:: ASSIGNMENT ::
In the records below, find each line containing the word "author" and copy it.

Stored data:
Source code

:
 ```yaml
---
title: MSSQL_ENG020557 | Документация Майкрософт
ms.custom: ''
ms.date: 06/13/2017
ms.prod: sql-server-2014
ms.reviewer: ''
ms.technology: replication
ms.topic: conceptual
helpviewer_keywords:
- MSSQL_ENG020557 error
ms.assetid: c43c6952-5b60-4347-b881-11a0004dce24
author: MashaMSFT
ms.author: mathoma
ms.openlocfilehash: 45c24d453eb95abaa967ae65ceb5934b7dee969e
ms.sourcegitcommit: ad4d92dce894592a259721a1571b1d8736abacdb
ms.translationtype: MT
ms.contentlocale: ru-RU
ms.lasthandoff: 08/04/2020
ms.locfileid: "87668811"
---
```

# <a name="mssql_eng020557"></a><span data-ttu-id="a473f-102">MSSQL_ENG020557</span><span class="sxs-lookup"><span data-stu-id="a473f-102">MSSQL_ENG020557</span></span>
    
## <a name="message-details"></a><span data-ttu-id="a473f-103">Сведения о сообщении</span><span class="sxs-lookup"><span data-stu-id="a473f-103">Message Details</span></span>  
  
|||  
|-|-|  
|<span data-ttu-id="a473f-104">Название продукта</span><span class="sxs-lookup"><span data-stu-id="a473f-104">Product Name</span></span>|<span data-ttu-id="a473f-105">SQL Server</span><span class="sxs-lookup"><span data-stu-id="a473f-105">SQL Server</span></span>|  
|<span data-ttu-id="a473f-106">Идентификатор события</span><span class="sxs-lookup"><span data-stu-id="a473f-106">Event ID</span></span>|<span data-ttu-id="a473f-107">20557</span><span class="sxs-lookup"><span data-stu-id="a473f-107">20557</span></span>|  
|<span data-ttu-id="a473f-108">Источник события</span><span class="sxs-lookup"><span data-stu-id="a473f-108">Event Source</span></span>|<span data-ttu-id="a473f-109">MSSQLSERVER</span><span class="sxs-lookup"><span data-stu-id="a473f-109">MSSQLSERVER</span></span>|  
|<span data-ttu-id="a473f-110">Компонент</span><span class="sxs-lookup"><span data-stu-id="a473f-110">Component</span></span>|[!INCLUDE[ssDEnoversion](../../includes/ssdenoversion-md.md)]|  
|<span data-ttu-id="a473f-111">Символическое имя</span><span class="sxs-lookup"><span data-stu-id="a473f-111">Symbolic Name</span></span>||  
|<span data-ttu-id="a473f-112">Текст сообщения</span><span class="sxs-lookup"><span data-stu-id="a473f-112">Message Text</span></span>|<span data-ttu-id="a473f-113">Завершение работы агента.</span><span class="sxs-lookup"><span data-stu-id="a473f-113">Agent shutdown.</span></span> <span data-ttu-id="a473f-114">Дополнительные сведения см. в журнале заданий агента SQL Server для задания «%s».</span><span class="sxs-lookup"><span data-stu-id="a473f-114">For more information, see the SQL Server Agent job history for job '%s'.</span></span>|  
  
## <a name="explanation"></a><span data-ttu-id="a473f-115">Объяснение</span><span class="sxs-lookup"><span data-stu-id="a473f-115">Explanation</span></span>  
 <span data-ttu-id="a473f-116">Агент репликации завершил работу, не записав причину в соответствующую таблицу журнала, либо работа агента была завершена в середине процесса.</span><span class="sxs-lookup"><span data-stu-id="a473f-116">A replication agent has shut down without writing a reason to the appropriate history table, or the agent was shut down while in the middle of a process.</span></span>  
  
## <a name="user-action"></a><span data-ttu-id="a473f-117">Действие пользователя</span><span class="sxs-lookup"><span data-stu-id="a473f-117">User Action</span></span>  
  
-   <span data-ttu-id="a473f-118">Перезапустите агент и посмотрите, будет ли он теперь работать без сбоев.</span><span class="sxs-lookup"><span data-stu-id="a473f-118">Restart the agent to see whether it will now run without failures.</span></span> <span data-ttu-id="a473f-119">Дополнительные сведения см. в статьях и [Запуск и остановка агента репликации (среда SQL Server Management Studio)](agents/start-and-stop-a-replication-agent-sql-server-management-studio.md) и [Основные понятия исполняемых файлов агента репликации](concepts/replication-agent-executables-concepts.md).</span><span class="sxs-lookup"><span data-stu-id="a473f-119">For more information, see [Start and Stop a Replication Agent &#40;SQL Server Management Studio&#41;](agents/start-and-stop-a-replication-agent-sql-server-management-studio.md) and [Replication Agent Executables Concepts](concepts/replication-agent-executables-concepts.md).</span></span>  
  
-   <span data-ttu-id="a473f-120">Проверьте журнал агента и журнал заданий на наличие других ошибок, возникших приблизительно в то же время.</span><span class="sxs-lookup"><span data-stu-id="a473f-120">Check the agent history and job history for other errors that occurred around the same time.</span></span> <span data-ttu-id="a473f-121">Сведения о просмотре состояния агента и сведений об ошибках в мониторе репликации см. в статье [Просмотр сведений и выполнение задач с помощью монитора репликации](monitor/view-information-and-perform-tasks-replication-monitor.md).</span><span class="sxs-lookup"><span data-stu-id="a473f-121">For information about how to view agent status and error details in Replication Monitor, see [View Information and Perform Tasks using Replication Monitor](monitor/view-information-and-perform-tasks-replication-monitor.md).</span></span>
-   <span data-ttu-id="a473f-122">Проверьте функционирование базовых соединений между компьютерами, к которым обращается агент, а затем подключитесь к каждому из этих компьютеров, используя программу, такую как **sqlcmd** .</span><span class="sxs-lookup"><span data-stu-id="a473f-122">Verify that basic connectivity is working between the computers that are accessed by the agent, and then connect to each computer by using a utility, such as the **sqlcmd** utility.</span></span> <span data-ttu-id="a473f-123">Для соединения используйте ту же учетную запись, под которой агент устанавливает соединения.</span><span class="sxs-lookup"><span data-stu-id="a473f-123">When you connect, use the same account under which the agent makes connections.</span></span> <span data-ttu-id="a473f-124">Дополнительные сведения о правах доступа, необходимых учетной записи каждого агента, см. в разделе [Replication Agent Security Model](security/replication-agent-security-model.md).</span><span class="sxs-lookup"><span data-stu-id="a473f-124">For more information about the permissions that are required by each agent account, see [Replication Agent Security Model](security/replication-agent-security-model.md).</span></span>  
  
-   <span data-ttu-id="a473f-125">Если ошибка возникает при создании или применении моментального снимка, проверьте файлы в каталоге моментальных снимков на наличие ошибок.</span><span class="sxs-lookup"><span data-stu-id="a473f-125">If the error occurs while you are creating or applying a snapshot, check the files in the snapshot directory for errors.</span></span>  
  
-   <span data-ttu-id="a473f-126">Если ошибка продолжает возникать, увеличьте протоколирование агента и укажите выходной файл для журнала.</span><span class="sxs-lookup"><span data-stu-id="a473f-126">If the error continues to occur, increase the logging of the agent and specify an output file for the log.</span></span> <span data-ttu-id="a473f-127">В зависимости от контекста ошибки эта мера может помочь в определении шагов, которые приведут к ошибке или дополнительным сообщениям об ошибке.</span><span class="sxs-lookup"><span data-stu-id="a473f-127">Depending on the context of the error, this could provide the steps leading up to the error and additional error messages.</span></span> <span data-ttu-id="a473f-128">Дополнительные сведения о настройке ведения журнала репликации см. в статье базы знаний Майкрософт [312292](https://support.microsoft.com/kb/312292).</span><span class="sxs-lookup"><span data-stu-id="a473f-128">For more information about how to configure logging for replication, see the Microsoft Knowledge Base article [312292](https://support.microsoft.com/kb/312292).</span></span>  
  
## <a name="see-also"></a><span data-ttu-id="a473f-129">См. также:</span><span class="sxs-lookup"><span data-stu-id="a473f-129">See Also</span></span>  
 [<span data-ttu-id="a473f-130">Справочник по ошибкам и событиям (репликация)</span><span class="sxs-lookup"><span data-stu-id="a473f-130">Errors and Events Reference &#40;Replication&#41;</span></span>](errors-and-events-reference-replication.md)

:: RESPONSE TO THE EXERCISE ::
author: MashaMSFT
ms.author: mathoma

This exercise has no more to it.